Heat a pan to med- high with just enough olive oil to cover bottom. Sprinkle meat with S/P, garlic powder and thyme, throw in pot and sear on all sides. Turn down to low and cover with wine, let it simmer. Once onions are cooked down throw them in with meat.

Drain broth from vegetables and save.

Mix vegetables (add peas now) with meat and pour into pie crust.

On low mix broth, wine drenched meat crispies and cream, thicken with flour, cook together and pour on pie. Cover with other crust and bake at 400 until crust is golden.

What really happened:

1. It took me 1 ½ hours to get everything in the pie, and 25 min to bake, but I tend to move slower than most people, and this was the first time I made anything like this.

2. Someone threw out my thyme so I used a little parsley and very little rosemary.

3. Only half the ingredients fit in the pie.


• I loved it. I have always picked around the unsavory bits of the store bought kind. Though, next time I will change one thing. The stew meat I bought had about 2 pounds of meat, next time I’ll change that for ¾ - 1 pound. This should allow everything to fit and be creamier by using the same amount of liquid.
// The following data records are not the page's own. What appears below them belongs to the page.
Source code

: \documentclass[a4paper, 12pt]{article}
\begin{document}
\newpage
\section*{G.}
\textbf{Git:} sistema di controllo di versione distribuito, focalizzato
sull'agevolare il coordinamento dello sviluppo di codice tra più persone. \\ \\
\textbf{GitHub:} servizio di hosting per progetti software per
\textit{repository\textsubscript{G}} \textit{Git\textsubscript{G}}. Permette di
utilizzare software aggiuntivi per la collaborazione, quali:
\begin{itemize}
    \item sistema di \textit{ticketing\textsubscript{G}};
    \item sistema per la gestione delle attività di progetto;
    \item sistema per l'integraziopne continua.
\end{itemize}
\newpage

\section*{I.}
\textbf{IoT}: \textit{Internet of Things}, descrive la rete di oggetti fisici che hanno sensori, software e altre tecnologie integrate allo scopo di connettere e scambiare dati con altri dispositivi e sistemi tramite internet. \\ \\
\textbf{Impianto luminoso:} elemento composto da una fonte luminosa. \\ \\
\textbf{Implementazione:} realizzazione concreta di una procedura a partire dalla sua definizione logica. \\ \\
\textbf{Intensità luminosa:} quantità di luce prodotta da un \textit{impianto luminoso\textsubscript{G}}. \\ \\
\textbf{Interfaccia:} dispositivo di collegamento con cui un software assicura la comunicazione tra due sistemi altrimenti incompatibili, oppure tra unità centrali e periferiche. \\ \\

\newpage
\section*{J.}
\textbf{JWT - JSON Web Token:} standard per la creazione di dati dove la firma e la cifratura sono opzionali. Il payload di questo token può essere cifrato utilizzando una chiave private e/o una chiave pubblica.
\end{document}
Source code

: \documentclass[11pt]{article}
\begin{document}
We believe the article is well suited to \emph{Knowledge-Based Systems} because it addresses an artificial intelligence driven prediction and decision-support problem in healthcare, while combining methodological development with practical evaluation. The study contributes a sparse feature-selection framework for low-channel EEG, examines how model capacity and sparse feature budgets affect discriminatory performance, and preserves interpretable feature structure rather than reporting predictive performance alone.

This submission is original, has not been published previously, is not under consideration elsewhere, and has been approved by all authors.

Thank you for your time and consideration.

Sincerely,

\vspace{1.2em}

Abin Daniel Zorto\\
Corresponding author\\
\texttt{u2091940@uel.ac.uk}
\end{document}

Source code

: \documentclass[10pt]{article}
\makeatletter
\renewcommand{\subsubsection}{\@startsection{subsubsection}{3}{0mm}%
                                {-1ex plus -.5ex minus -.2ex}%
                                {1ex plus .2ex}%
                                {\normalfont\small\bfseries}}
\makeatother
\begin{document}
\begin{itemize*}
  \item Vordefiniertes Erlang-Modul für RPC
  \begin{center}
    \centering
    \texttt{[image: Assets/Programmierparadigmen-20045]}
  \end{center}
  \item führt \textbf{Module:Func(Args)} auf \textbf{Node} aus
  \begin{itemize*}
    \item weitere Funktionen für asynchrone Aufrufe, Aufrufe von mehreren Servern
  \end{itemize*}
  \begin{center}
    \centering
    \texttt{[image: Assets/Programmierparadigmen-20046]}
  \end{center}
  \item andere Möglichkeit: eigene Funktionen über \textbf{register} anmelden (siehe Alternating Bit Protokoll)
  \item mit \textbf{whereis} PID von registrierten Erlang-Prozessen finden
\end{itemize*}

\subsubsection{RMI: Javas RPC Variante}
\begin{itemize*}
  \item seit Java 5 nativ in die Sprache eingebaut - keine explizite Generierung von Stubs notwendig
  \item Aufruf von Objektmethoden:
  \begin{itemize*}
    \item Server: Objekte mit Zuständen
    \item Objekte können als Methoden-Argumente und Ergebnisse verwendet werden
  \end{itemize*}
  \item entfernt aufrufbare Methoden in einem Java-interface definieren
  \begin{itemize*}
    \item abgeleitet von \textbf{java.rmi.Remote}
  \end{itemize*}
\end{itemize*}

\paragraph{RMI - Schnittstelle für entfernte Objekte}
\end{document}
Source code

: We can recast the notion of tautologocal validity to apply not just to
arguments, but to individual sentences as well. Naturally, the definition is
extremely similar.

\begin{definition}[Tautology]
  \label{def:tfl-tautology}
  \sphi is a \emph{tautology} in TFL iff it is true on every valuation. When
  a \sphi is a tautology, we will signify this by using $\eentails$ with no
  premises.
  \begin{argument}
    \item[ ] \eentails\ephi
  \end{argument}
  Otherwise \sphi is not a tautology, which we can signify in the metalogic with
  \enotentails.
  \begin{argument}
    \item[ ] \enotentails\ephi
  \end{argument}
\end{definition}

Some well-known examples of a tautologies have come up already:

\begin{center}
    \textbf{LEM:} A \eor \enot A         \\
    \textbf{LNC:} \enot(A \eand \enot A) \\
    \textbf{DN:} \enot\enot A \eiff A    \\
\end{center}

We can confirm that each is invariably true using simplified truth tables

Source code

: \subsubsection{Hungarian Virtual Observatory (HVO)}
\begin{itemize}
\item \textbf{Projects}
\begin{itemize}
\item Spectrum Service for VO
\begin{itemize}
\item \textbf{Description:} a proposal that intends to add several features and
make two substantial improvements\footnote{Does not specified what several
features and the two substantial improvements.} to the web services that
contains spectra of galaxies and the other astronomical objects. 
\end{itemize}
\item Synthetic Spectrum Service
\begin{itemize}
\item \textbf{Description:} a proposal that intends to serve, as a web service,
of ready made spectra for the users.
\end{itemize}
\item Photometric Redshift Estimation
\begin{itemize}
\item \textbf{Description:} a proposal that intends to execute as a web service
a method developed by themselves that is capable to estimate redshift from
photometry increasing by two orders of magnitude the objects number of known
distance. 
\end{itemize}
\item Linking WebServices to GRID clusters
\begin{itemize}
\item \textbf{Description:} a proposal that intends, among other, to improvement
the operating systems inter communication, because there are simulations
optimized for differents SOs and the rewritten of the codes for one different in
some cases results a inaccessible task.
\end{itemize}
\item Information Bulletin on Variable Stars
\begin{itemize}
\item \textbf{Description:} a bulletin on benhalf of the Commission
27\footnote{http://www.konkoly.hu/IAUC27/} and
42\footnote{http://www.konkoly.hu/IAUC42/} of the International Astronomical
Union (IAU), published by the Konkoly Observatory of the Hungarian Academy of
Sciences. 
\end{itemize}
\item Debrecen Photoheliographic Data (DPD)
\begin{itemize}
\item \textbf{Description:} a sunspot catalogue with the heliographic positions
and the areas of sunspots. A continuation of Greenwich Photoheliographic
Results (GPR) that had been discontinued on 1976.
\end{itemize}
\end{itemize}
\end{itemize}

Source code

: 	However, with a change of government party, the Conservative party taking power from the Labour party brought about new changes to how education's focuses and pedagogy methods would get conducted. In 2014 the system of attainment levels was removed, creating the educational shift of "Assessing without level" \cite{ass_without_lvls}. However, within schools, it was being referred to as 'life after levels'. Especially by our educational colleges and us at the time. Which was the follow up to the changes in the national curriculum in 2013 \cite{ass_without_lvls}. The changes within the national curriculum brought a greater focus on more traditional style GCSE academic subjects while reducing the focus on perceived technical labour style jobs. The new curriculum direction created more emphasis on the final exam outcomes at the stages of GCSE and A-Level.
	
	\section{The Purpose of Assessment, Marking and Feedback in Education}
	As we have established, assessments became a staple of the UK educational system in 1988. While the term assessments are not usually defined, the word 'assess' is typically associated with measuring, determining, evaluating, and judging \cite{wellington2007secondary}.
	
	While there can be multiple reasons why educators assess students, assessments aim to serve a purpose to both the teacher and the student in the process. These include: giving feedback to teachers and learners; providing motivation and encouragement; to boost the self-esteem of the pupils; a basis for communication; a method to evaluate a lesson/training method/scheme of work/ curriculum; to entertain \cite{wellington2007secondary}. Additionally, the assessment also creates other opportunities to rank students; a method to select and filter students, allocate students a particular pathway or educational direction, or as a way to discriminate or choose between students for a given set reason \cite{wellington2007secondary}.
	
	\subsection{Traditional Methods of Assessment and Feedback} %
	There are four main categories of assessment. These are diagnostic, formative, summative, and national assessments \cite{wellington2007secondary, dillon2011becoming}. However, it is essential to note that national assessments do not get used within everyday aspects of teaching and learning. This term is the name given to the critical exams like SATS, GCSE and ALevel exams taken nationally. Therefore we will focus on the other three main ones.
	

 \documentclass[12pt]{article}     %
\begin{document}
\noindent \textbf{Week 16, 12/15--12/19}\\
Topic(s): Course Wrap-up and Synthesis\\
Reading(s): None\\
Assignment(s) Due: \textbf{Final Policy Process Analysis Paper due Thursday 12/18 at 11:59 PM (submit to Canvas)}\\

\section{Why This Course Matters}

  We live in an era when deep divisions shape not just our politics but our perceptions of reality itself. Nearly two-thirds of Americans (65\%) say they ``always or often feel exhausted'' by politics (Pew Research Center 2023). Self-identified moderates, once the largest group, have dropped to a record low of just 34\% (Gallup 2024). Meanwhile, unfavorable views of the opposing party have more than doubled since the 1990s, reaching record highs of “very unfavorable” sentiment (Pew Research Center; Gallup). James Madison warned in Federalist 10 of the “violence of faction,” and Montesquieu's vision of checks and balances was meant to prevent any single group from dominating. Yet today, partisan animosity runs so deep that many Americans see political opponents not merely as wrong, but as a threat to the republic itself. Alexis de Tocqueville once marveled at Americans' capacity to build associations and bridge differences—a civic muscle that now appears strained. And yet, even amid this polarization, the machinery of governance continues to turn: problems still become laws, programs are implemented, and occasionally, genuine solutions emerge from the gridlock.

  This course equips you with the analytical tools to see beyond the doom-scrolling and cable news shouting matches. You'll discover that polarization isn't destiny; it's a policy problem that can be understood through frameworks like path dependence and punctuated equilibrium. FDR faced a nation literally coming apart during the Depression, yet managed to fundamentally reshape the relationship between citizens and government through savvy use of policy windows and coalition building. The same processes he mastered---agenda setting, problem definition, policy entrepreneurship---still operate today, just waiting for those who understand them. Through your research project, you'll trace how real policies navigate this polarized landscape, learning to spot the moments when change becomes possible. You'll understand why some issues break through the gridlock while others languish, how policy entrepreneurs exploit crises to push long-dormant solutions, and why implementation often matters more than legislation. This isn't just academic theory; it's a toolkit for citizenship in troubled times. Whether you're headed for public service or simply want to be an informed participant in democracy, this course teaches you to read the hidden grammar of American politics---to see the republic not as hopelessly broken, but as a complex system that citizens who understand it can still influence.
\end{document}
• The boyfriend complained that if only there were more salt it would be perfect. The cream and wine (I used a Riesling*) do make it a bit sweet, if you don’t like that add a bit of S/P to the sauce when you mix it up. I just brought him the shakers and enjoyed as is.

I paid $7.22 for the pie (without the half the filling that went in the freezer and will make another pie, also I already had wine, frozen peas, butter, flour and seasonings) which made 4 servings at $1.805, exactly.

Now that I’m done writing this I am going back for seconds!

* I don’t know how red would taste as I don’t drink red so I never have it around.